[Saved data entries]
----

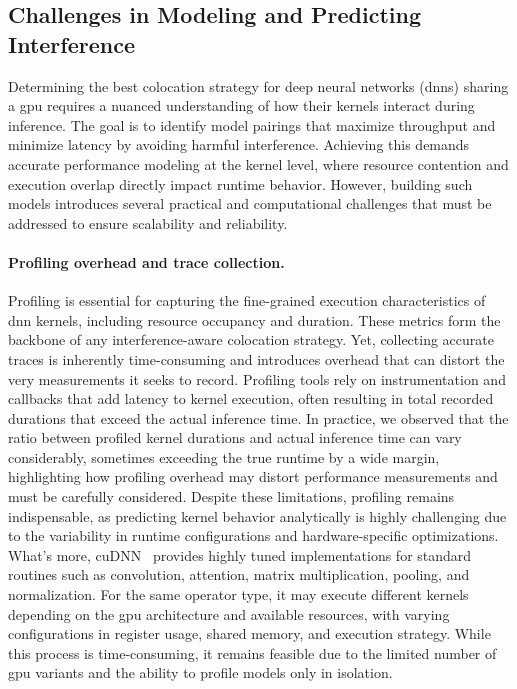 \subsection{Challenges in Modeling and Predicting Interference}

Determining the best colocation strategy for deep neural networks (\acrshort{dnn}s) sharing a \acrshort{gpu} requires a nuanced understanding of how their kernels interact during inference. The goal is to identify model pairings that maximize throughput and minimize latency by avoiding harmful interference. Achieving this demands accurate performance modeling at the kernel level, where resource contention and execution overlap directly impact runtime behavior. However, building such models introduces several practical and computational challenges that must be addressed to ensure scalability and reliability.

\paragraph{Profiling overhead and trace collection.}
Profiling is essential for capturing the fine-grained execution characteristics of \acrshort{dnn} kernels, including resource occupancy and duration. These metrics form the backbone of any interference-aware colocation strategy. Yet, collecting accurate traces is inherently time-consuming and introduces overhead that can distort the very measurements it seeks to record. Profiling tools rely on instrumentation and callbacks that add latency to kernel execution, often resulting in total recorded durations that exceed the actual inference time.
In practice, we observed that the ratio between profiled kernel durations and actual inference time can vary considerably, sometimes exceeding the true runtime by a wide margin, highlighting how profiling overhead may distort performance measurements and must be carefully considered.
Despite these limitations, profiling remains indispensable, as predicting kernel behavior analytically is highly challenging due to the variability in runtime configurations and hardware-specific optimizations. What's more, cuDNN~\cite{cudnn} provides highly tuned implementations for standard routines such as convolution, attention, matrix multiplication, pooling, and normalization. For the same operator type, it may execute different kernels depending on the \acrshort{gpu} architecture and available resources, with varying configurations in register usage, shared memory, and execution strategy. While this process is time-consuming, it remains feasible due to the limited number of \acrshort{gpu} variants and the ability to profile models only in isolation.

----

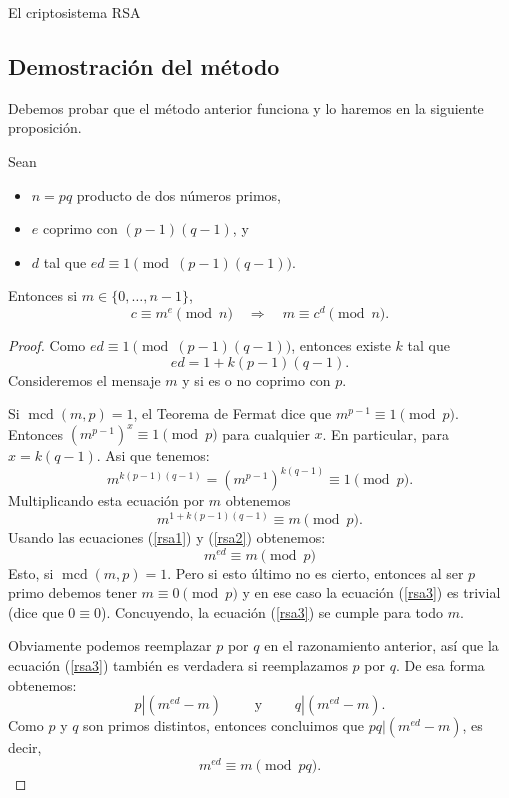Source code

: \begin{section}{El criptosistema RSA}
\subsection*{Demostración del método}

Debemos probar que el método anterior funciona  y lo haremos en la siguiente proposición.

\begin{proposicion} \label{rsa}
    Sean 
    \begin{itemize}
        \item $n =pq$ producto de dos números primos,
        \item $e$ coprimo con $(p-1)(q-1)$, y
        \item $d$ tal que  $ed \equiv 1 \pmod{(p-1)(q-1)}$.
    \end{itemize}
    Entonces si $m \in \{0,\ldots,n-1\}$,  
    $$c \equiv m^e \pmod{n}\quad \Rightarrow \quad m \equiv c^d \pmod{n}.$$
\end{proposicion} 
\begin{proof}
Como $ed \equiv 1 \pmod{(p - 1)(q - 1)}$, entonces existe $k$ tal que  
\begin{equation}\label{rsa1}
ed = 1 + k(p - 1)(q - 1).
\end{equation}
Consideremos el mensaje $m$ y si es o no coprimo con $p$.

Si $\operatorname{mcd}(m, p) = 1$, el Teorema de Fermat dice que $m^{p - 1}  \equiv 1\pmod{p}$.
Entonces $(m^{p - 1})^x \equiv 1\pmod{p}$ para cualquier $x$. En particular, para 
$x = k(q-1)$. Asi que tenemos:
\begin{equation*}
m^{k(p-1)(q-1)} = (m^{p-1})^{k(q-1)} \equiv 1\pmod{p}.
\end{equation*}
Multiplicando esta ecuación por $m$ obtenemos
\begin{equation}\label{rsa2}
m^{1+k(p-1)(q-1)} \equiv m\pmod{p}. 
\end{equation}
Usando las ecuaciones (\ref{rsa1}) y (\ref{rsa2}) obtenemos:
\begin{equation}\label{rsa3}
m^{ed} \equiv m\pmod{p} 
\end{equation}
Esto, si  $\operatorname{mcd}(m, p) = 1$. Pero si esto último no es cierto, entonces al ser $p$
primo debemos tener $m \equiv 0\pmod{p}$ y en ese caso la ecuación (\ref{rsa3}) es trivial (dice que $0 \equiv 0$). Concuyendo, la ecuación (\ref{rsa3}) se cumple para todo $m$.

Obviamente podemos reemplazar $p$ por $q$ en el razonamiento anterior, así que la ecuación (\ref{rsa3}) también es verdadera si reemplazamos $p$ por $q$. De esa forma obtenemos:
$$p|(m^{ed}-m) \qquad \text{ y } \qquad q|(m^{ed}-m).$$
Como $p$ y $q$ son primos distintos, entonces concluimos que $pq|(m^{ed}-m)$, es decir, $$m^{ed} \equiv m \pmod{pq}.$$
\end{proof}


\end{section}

----

● Your objective
Only one stretch of the records above is wanted: the lines between the one holding "k(q-1)$. Asi que" and the one holding "primo debemos tener", inclusive, reproduced exactly.

● Exercise output
$x = k(q-1)$. Asi que tenemos:
\begin{equation*}
m^{k(p-1)(q-1)} = (m^{p-1})^{k(q-1)} \equiv 1\pmod{p}.
\end{equation*}
Multiplicando esta ecuación por $m$ obtenemos
\begin{equation}\label{rsa2}
m^{1+k(p-1)(q-1)} \equiv m\pmod{p}. 
\end{equation}
Usando las ecuaciones (\ref{rsa1}) y (\ref{rsa2}) obtenemos:
\begin{equation}\label{rsa3}
m^{ed} \equiv m\pmod{p} 
\end{equation}
Esto, si  $\operatorname{mcd}(m, p) = 1$. Pero si esto último no es cierto, entonces al ser $p$
primo debemos tener $m \equiv 0\pmod{p}$ y en ese caso la ecuación (\ref{rsa3}) es trivial (dice que $0 \equiv 0$). Concuyendo, la ecuación (\ref{rsa3}) se cumple para todo $m$.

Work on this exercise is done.